Thomas Senlin, ein Lehrer aus einem abgelegenen kleinen Fischerdorf, muss das in Josiah Bancrofts Roman „Im Turm“ ausgerechnet in seinen Flitterwochen am eigenen Leib erfahrenen. Denn als Senlin im Gewusel des Marktes seine frisch angetraute Ehefrau Marya verliert, bleibt dem Intellektuellen nichts anderes übrig, als das legendäre, einschüchternde Bauwerk zu betreten und seine Gattin zu suchen, obgleich die harsche Realität sich stark vom glorifizierenden Reiseführer unterscheidet. Letztlich ist jedes Stockwerk ein Ringreich und eine Welt für sich. Im ersten Stock dreht sich z. B. alles ums Theater, im zweiten stehen die Bäder und ein See im Mittelpunkt. In den Geschossen herrschen außerdem eigene Regeln und Gesetze. Wer diese nicht befolgt – oder seine Rechnungen nicht mehr bezahlen kann – landet in einem Käfig an der Außenmauer oder wird geschoren, um als Sklave auf Jahre hin Güter durch den Turm zu schleppen …
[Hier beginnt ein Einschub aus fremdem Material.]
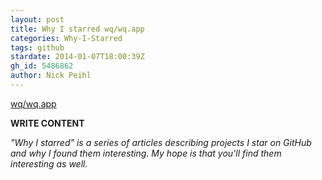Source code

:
 ```yaml
---
layout: post
title: Why I starred wq/wq.app
categories: Why-I-Starred
tags: github
stardate: 2014-01-07T18:00:39Z
gh_id: 5486862
author: Nick Peihl
---
```


[wq/wq.app](star.repo.html_url)

**WRITE CONTENT**

*"Why I starred" is a series of articles describing projects I star on GitHub and why I found them interesting. My hope is that you'll find them interesting as well.*


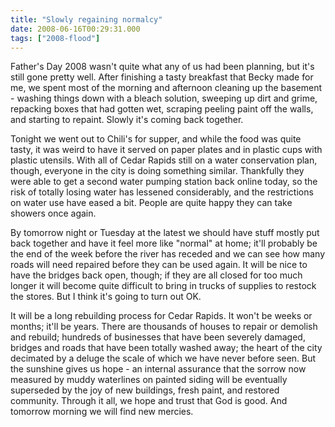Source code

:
 ```yaml
---
title: "Slowly regaining normalcy"
date: 2008-06-16T00:29:31.000
tags: ["2008-flood"]
---
```


Father's Day 2008 wasn't quite what any of us had been planning, but it's still gone pretty well. After finishing a tasty breakfast that Becky made for me, we spent most of the morning and afternoon cleaning up the basement - washing things down with a bleach solution, sweeping up dirt and grime, repacking boxes that had gotten wet, scraping peeling paint off the walls, and starting to repaint. Slowly it's coming back together.

Tonight we went out to Chili's for supper, and while the food was quite tasty, it was weird to have it served on paper plates and in plastic cups with plastic utensils. With all of Cedar Rapids still on a water conservation plan, though, everyone in the city is doing something similar. Thankfully they were able to get a second water pumping station back online today, so the risk of totally losing water has lessened considerably, and the restrictions on water use have eased a bit. People are quite happy they can take showers once again.

By tomorrow night or Tuesday at the latest we should have stuff mostly put back together and have it feel more like "normal" at home; it'll probably be the end of the week before the river has receded and we can see how many roads will need repaired before they can be used again. It will be nice to have the bridges back open, though; if they are all closed for too much longer it will become quite difficult to bring in trucks of supplies to restock the stores. But I think it's going to turn out OK.

It will be a long rebuilding process for Cedar Rapids. It won't be weeks or months; it'll be years. There are thousands of houses to repair or demolish and rebuild; hundreds of businesses that have been severely damaged, bridges and roads that have been totally washed away; the heart of the city decimated by a deluge the scale of which we have never before seen. But the sunshine gives us hope - an internal assurance that the sorrow now measured by muddy waterlines on painted siding will be eventually superseded by the joy of new buildings, fresh paint, and restored community. Through it all, we hope and trust that God is good. And tomorrow morning we will find new mercies.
„Im Turm“ wurde von Josiah Bancroft 2013 ursprünglich in Eigenregie veröffentlicht, bevor die großen Verlage auf das Buch aufmerksamen wurden und sich die Rechte am ersten Band und den geplanten drei Fortsetzungen sicherten. So, wie Bancroft in den 90ern einmal Comic-Zeichner bei Marvel werden wollte, hatte der ehemalige Dozent anfangs vor, sein von Italo Calvinos Klassiker „Die unsichtbaren Städte“ inspiriertes Werk in Form von Prosagedichten zu inszenieren. Obwohl er diese Idee am Ende glücklicherweise verwarf, ist die klare, geradezu melodiöse Prosa der Endfassung, die Sabine Thiele ins Deutsche übertragen hat, an vielen Stellen noch immer ein Gedicht. Das Wesen des steifen und mutlosen, im Angesicht seiner Probleme über sich hinauswachsenden Thomas Senlin fängt Bancrofts feine Sprache jedenfalls wunderbar ein. Senlin wurde von manch einem englischsprachigen Kritiker gar mit dem genauso snobistischen und unvollkommenen Helden Bilbo Beutlin verglichen, was die Veranlagung angeht. Markig (und passend, da Tolkiens „Hobbit“ neben Bradburys „Das Böse kommt auf leisen Sohlen“ einen immensen Einfluss auf den jungen Bancroft hatte, der seine Abenteuer am liebsten ebenfalls vom Sofa aus erleben würde). Senlin zu klassifizieren, stellt sich jedoch als allemal leichter dar, als „Im Turm“ einer spezifischen fantastischen Genre-Ecke zuzuordnen. Luftschiffe, Automaten, Elektrizität, Motoren, Maschinen und Piraten machen die Einsortierung schwer, betonen zugleich die Andersartigkeit und das Besondere des Settings. Science-Fantasy trifft es durchaus, Steampunk abseits des üblichen Rahmens noch besser.

Die ersten Stationen von Senlins vertikaler Heldenreise durch die faszinierend fremdartigen Ringreiche des Turms von Babel sind genretranszendierende Fantastik für Leser von China Miéville, Jack Vance und Gene Wolfe. Selbst wenn nicht jede Idee zündet und nicht jedes Kapitel vom Tempo her überzeugt, ragt Josiah Bancrofts Roman sprachlich und konzeptionell wie das titelgebende Bauwerk turmhoch aus dem Standard heraus.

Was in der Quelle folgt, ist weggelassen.